Samsung Patents a Dual-Gate Transistor Design for More Precise OLED Pixel Control

By Patentlyze Team · Updated May 22, 2026

Samsung Display is rethinking how individual OLED pixels get told how bright to be — and their answer is to give the driving transistor two control gates instead of one, each fed a carefully coordinated voltage.

What Samsung's double-gate OLED pixel driver actually does

Imagine trying to dim a light bulb very precisely at near-zero brightness — that's one of the hardest problems in OLED display engineering. Each pixel in an OLED panel has a tiny transistor that controls how much current flows through the light-emitting layer. The brighter you want the pixel, the more current. The dimmer, the less. The problem is that at very low brightness levels, transistors behave unpredictably.

Samsung's patent describes a driving transistor with two gate electrodes — one on each side of the active semiconductor layer — instead of the usual one. Each gate is fed a separate data voltage, and the two voltages work together to control the transistor. The second voltage is derived from the first, so the driver always applies a coordinated pair.

Critically, there's a floor built in: if the first voltage drops below a certain threshold, the second voltage stops tracking it and holds steady. That prevents the transistor from entering the erratic low-signal zone, keeping dark scenes looking clean and consistent across the panel.

How the two gate voltages coordinate to drive each pixel

The core innovation is a double-gate transistor architecture for the pixel driving circuit. In a standard OLED pixel, a single-gate thin-film transistor (TFT) sits between the power supply line and the light-emitting diode. Its gate voltage — supplied by the data line — determines the current through the OLED, and therefore the pixel's brightness.

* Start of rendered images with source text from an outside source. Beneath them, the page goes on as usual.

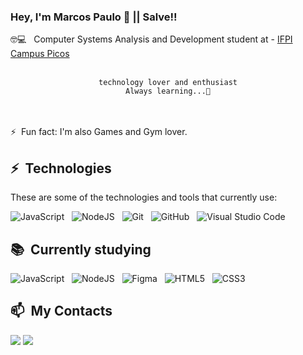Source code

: ### Hey, I'm Marcos Paulo 👋 || Salve!! 

🤓💻 &nbsp; Computer Systems Analysis and Development student at - [IFPI Campus Picos](https://ifpi.edu.br) <br>
<br>
<div align="center">

  `technology lover and enthusiast`
  <br>
  `Always learning...👾`
</div>
<br>
<br>
⚡ &nbsp;Fun fact: I'm also Games and Gym lover.

## ⚡ &nbsp;Technologies

These are some of the technologies and tools that currently use:

![JavaScript](https://img.shields.io/badge/-JavaScript-black?style=flat-square&logo=javascript) &nbsp;
![NodeJS](https://img.shields.io/badge/node.js-6DA55F?style=for-the-badge&logo=node.js&logoColor=white) &nbsp;
![Git](https://img.shields.io/badge/-Git-black?style=flat-square&logo=git) &nbsp;
![GitHub](https://img.shields.io/badge/-GitHub-181717?style=flat-square&logo=github) &nbsp;
![Visual Studio Code](https://img.shields.io/badge/-VS%20Code-0D1117?style=flat&logo=visual-studio-code&logoColor=007ACC)&nbsp;


## 📚 &nbsp;Currently studying
![JavaScript](https://img.shields.io/badge/-JavaScript-black?style=flat-square&logo=javascript) &nbsp;
![NodeJS](https://img.shields.io/badge/node.js-6DA55F?style=for-the-badge&logo=node.js&logoColor=white) &nbsp;
![Figma](https://img.shields.io/badge/figma-%23F24E1E.svg?style=for-the-badge&logo=figma&logoColor=white) &nbsp;
![HTML5](https://img.shields.io/badge/html5-%23E34F26.svg?style=for-the-badge&logo=html5&logoColor=white) &nbsp;
![CSS3](https://img.shields.io/badge/css3-%231572B6.svg?style=for-the-badge&logo=css3&logoColor=white) &nbsp;


## 📫 &nbsp;My Contacts
<a href="mailto:marcos.paulo.s.m.filho@gmail.com" target="_blank"><img src="https://img.shields.io/badge/Gmail-D14836?style=for-the-badge&logo=gmail&logoColor=white" target="_blank"></a>
<a href="https://instagram.com/marcosejc?igshid=MzNlNGNkZWQ4Mg=="><img src="https://img.shields.io/badge/Instagram-%23E4405F.svg?style=for-the-badge&logo=Instagram&logoColor=white"></a>

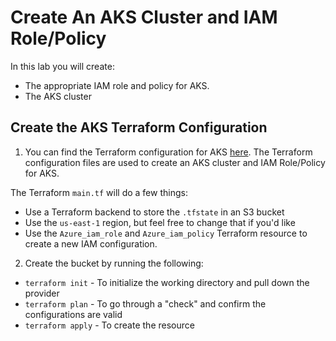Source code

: # Create An AKS Cluster and IAM Role/Policy

In this lab you will create:
- The appropriate IAM role and policy for AKS.
- The AKS cluster

## Create the AKS Terraform Configuration

1. You can find the Terraform configuration for AKS [here](https://github.com/thomast1906/DevOps-The-Hard-Way-Azure/tree/main/Terraform-Azure-Services-Creation/AKS-With-Worker-Nodes). The Terraform configuration files are used to create an AKS cluster and IAM Role/Policy for AKS. 

The Terraform `main.tf` will do a few things:
- Use a Terraform backend to store the `.tfstate` in an S3 bucket
- Use the `us-east-1` region, but feel free to change that if you'd like
- Use the `Azure_iam_role` and `Azure_iam_policy` Terraform resource to create a new IAM configuration. 

2. Create the bucket by running the following:
- `terraform init` - To initialize the working directory and pull down the provider
- `terraform plan` - To go through a "check" and confirm the configurations are valid
- `terraform apply` - To create the resource
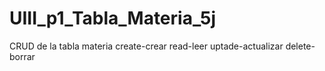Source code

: # UIII_p1_Tabla_Materia_5j
CRUD de la tabla materia create-crear read-leer uptade-actualizar delete-borrar
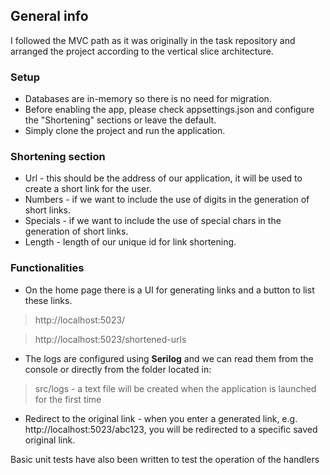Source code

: ## General info 
I followed the MVC path as it was originally in the task repository and arranged the project according to the vertical slice architecture.
### Setup
- Databases are in-memory so there is no need for migration.
- Before enabling the app, please check appsettings.json and configure the "Shortening" sections or leave the default. 
- Simply clone the project and run the application.
### Shortening section
- Url - this should be the address of our application, it will be used to create a short link for the user.
- Numbers - if we want to include the use of digits in the generation of short links.
- Specials - if we want to include the use of special chars in the generation of short links.
- Length - length of our unique id for link shortening.

### Functionalities
- On the home page there is a UI for generating links and a button to list these links.
>http://localhost:5023/

>http://localhost:5023/shortened-urls

- The logs are configured using <strong>Serilog</strong> and we can read them from the console or directly from the folder located in:
>src/logs - a text file will be created when the application is launched for the first time

- Redirect to the original link - when you enter a generated link, e.g. http://localhost:5023/abc123, you will be redirected to a specific saved original link.

Basic unit tests have also been written to test the operation of the handlers

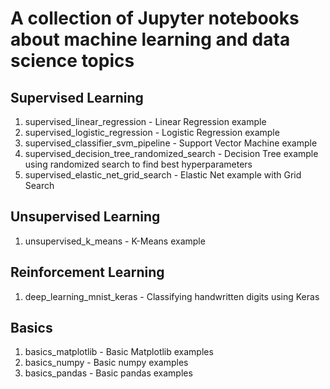 # A collection of Jupyter notebooks about machine learning and data science topics

## Supervised Learning

1. supervised_linear_regression - Linear Regression example
1. supervised_logistic_regression - Logistic Regression example
1. supervised_classifier_svm_pipeline - Support Vector Machine example
1. supervised_decision_tree_randomized_search - Decision Tree example using randomized search to find best hyperparameters
1. supervised_elastic_net_grid_search - Elastic Net example with Grid Search

## Unsupervised Learning

1. unsupervised_k_means - K-Means example

## Reinforcement Learning

1. deep_learning_mnist_keras - Classifying handwritten digits using Keras

## Basics

1. basics_matplotlib - Basic Matplotlib examples
1. basics_numpy - Basic numpy examples
1. basics_pandas - Basic pandas examples
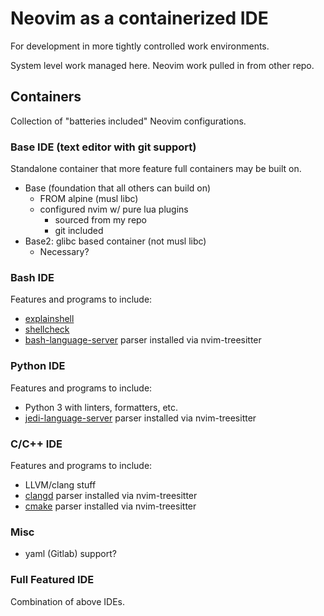 # Neovim as a containerized IDE

For development in more tightly controlled work environments.

System level work managed here. Neovim work pulled in from other repo.

## Containers
Collection of "batteries included" Neovim configurations.

### Base IDE (text editor with git support)
Standalone container that more feature full containers may be built on.
- Base (foundation that all others can build on)
  - FROM alpine (musl libc)
  - configured nvim w/ pure lua plugins
    - sourced from my repo
    - git included
- Base2: glibc based container (not musl libc)
  - Necessary?

### Bash IDE
Features and programs to include:
- [explainshell](https://github.com/idank/explainshell)
- [shellcheck](https://github.com/koalaman/shellcheck)
- [bash-language-server](https://github.com/bash-lsp/bash-language-server)
parser installed via nvim-treesitter

### Python IDE
Features and programs to include:
- Python 3 with linters, formatters, etc.
- [jedi-language-server](https://github.com/pappasam/jedi-language-server)
parser installed via nvim-treesitter

### C/C++ IDE
Features and programs to include:
- LLVM/clang stuff
- [clangd](https://clangd.llvm.org) parser installed via nvim-treesitter
- [cmake](https://github.com/regen100/cmake-language-server)
parser installed via nvim-treesitter

### Misc
- yaml (Gitlab) support?

### Full Featured IDE
Combination of above IDEs.
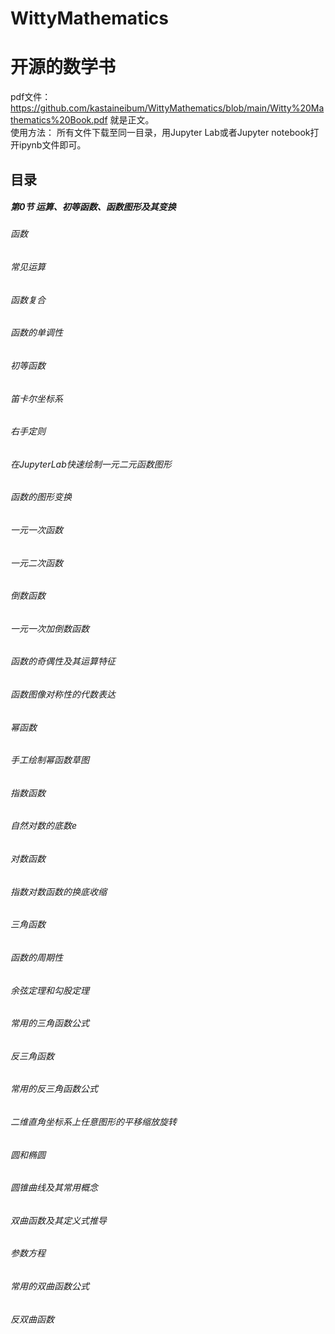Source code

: # WittyMathematics
# 开源的数学书
pdf文件： https://github.com/kastaineibum/WittyMathematics/blob/main/Witty%20Mathematics%20Book.pdf 就是正文。<br/>
使用方法： 所有文件下载至同一目录，用Jupyter Lab或者Jupyter notebook打开ipynb文件即可。<br/>
## 目录
##### 第0节 运算、初等函数、函数图形及其变换
###### 函数
###### 常见运算
###### 函数复合
###### 函数的单调性
###### 初等函数
###### 笛卡尔坐标系
###### 右手定则
###### 在JupyterLab快速绘制一元二元函数图形
###### 函数的图形变换
###### 一元一次函数
###### 一元二次函数
###### 倒数函数
###### 一元一次加倒数函数
###### 函数的奇偶性及其运算特征
###### 函数图像对称性的代数表达
###### 幂函数
###### 手工绘制幂函数草图
###### 指数函数
###### 自然对数的底数e
###### 对数函数
###### 指数对数函数的换底收缩
###### 三角函数
###### 函数的周期性
###### 余弦定理和勾股定理
###### 常用的三角函数公式
###### 反三角函数
###### 常用的反三角函数公式
###### 二维直角坐标系上任意图形的平移缩放旋转
###### 圆和椭圆
###### 圆锥曲线及其常用概念
###### 双曲函数及其定义式推导
###### 参数方程
###### 常用的双曲函数公式
###### 反双曲函数
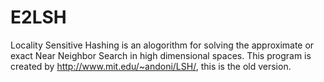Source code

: # E2LSH
  
  Locality Sensitive Hashing is an alogorithm for solving the approximate or exact Near Neighbor Search in high dimensional spaces.
  This program is created by http://www.mit.edu/~andoni/LSH/, this is the old version.
  
  
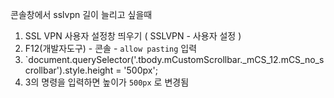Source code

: 콘솔창에서 sslvpn 길이 늘리고 싶을때

1. SSL VPN 사용자 설정창 띄우기 ( SSLVPN - 사용자 설정 )
2. F12(개발자도구) - 콘솔 - `allow pasting` 입력
3. `document.querySelector('.tbody.mCustomScrollbar._mCS_12.mCS_no_scrollbar').style.height = '500px';
4. 3의 명령을 입력하면 높이가 `500px` 로 변경됨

Here, Samsung replaces that single-gate transistor with one that has two gate electrodes facing each other, sandwiching the active semiconductor layer in between. A first data line feeds the top gate and a second data line feeds the bottom gate, both driven by the same data driver IC.

The data driver sends a first data voltage down the primary line and a second data voltage — always a different magnitude — down the secondary line. Crucially, the second voltage is a function of the first: the driver calculates or looks up the companion voltage based on whatever brightness level the first voltage encodes.

The claim also specifies a lower-limit clamp: if the first data voltage dips below a defined floor, the second voltage freezes at the value it would have had at that floor rather than continuing to track downward. This prevents both gates from simultaneously pushing the transistor into an unreliable operating region at near-black brightness levels, which is a known weak spot for OLED pixel circuits.

What this means for OLED display uniformity and low-brightness accuracy

OLED displays already have a reputation for deep blacks, but near-black uniformity — where tiny current variations cause visible banding or mura across the panel — is a persistent manufacturing headache. By using two coordinated gate voltages, Samsung's approach effectively widens the transistor's usable control range and reduces sensitivity to process variation in the thin-film layer. You'd most likely notice the difference in dark cinematic scenes or always-on watch faces where low-luminance accuracy is everything.

The lower-limit clamping behavior is the detail worth watching. It's a deliberate circuit-level safeguard that keeps pixel drivers out of a noisy operating zone — the kind of engineering that shows up in premium panels targeting HDR accuracy. Whether this appears in Galaxy phones, QD-OLED TVs, or foldable displays isn't specified, but all three product lines would benefit.

Editorial commentary on a publicly published patent application. Not legal advice.